Problem details:
Starting with the line that contains "ABC contains the", set down each line through the end of the entries below, exactly and with nothing added.

+++

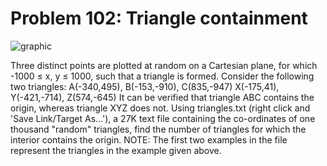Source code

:# Problem 102: Triangle containment

![graphic](img102.gif)

Three distinct points are plotted at random on a Cartesian plane, for
which -1000 ≤ x, y ≤ 1000, such that a triangle is formed. Consider the
following two triangles: A(-340,495), B(-153,-910), C(835,-947)
X(-175,41), Y(-421,-714), Z(574,-645) It can be verified that triangle
ABC contains the origin, whereas triangle XYZ does not. Using
triangles.txt (right click and 'Save Link/Target As...'), a 27K text
file containing the co-ordinates of one thousand "random" triangles,
find the number of triangles for which the interior contains the origin.
NOTE: The first two examples in the file represent the triangles in the
example given above.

+++

Response to this task:
ABC contains the origin, whereas triangle XYZ does not. Using
triangles.txt (right click and 'Save Link/Target As...'), a 27K text
file containing the co-ordinates of one thousand "random" triangles,
find the number of triangles for which the interior contains the origin.
NOTE: The first two examples in the file represent the triangles in the
example given above.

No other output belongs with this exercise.